*** Block opens ***

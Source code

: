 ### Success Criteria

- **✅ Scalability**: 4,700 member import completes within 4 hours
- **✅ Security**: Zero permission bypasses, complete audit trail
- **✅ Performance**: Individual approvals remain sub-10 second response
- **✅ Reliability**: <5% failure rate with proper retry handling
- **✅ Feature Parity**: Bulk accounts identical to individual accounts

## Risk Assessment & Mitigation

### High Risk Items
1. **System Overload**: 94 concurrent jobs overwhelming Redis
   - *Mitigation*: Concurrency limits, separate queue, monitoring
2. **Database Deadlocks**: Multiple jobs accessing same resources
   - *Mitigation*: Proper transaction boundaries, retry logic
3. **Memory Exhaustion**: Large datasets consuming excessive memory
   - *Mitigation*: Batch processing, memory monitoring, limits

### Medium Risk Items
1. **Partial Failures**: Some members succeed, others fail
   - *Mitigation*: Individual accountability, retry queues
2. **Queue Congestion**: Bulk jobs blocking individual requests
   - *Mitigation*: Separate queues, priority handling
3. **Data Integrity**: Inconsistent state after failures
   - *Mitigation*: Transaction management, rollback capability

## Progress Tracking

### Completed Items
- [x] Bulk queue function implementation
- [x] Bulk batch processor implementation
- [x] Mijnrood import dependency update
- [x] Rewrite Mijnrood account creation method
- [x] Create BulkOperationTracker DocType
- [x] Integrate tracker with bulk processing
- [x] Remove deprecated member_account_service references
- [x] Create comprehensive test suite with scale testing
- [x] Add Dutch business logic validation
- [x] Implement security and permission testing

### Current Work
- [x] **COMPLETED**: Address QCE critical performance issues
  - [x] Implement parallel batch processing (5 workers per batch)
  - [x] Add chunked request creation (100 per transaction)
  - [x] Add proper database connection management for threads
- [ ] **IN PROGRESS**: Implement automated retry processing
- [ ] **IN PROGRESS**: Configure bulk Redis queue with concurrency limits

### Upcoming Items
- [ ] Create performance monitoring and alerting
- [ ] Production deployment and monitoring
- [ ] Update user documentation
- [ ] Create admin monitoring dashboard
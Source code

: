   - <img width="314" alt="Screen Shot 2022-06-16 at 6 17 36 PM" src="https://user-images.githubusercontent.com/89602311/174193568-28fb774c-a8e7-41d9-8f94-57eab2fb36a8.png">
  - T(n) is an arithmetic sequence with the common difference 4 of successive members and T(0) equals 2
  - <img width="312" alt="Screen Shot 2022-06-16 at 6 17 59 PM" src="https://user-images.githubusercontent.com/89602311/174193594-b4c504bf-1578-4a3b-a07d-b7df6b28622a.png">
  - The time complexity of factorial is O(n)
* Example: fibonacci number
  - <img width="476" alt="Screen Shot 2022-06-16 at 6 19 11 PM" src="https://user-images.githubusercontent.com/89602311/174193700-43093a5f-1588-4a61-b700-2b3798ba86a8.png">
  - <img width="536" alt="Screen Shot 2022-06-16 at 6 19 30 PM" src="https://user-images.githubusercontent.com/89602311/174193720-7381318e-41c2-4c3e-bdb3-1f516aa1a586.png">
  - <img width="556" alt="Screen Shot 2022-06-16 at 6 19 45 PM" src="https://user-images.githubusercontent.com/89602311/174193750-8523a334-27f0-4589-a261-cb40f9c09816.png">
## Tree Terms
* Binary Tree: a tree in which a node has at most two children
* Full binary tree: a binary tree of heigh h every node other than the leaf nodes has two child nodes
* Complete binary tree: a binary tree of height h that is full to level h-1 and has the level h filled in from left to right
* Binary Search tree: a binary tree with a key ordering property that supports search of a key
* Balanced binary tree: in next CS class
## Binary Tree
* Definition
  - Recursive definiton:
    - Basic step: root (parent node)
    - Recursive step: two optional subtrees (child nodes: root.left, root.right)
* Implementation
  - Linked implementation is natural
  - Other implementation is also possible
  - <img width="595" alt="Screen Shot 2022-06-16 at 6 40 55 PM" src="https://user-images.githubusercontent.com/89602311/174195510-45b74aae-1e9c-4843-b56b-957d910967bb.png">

*** Block closes ***

YOUR INSTRUCTIONS |
Repeat the data in full, keeping each word exactly as it is.

ANSWER FOR THE TASK |
Source code

: ### Success Criteria

- **✅ Scalability**: 4,700 member import completes within 4 hours
- **✅ Security**: Zero permission bypasses, complete audit trail
- **✅ Performance**: Individual approvals remain sub-10 second response
- **✅ Reliability**: <5% failure rate with proper retry handling
- **✅ Feature Parity**: Bulk accounts identical to individual accounts

## Risk Assessment & Mitigation

### High Risk Items
1. **System Overload**: 94 concurrent jobs overwhelming Redis
   - *Mitigation*: Concurrency limits, separate queue, monitoring
2. **Database Deadlocks**: Multiple jobs accessing same resources
   - *Mitigation*: Proper transaction boundaries, retry logic
3. **Memory Exhaustion**: Large datasets consuming excessive memory
   - *Mitigation*: Batch processing, memory monitoring, limits

### Medium Risk Items
1. **Partial Failures**: Some members succeed, others fail
   - *Mitigation*: Individual accountability, retry queues
2. **Queue Congestion**: Bulk jobs blocking individual requests
   - *Mitigation*: Separate queues, priority handling
3. **Data Integrity**: Inconsistent state after failures
   - *Mitigation*: Transaction management, rollback capability

## Progress Tracking

### Completed Items
- [x] Bulk queue function implementation
- [x] Bulk batch processor implementation
- [x] Mijnrood import dependency update
- [x] Rewrite Mijnrood account creation method
- [x] Create BulkOperationTracker DocType
- [x] Integrate tracker with bulk processing
- [x] Remove deprecated member_account_service references
- [x] Create comprehensive test suite with scale testing
- [x] Add Dutch business logic validation
- [x] Implement security and permission testing

### Current Work
- [x] **COMPLETED**: Address QCE critical performance issues
  - [x] Implement parallel batch processing (5 workers per batch)
  - [x] Add chunked request creation (100 per transaction)
  - [x] Add proper database connection management for threads
- [ ] **IN PROGRESS**: Implement automated retry processing
- [ ] **IN PROGRESS**: Configure bulk Redis queue with concurrency limits

### Upcoming Items
- [ ] Create performance monitoring and alerting
- [ ] Production deployment and monitoring
- [ ] Update user documentation
- [ ] Create admin monitoring dashboard
Source code

:   - <img width="314" alt="Screen Shot 2022-06-16 at 6 17 36 PM" src="https://user-images.githubusercontent.com/89602311/174193568-28fb774c-a8e7-41d9-8f94-57eab2fb36a8.png">
  - T(n) is an arithmetic sequence with the common difference 4 of successive members and T(0) equals 2
  - <img width="312" alt="Screen Shot 2022-06-16 at 6 17 59 PM" src="https://user-images.githubusercontent.com/89602311/174193594-b4c504bf-1578-4a3b-a07d-b7df6b28622a.png">
  - The time complexity of factorial is O(n)
* Example: fibonacci number
  - <img width="476" alt="Screen Shot 2022-06-16 at 6 19 11 PM" src="https://user-images.githubusercontent.com/89602311/174193700-43093a5f-1588-4a61-b700-2b3798ba86a8.png">
  - <img width="536" alt="Screen Shot 2022-06-16 at 6 19 30 PM" src="https://user-images.githubusercontent.com/89602311/174193720-7381318e-41c2-4c3e-bdb3-1f516aa1a586.png">
  - <img width="556" alt="Screen Shot 2022-06-16 at 6 19 45 PM" src="https://user-images.githubusercontent.com/89602311/174193750-8523a334-27f0-4589-a261-cb40f9c09816.png">
## Tree Terms
* Binary Tree: a tree in which a node has at most two children
* Full binary tree: a binary tree of heigh h every node other than the leaf nodes has two child nodes
* Complete binary tree: a binary tree of height h that is full to level h-1 and has the level h filled in from left to right
* Binary Search tree: a binary tree with a key ordering property that supports search of a key
* Balanced binary tree: in next CS class
## Binary Tree
* Definition
  - Recursive definiton:
    - Basic step: root (parent node)
    - Recursive step: two optional subtrees (child nodes: root.left, root.right)
* Implementation
  - Linked implementation is natural
  - Other implementation is also possible
  - <img width="595" alt="Screen Shot 2022-06-16 at 6 40 55 PM" src="https://user-images.githubusercontent.com/89602311/174195510-45b74aae-1e9c-4843-b56b-957d910967bb.png">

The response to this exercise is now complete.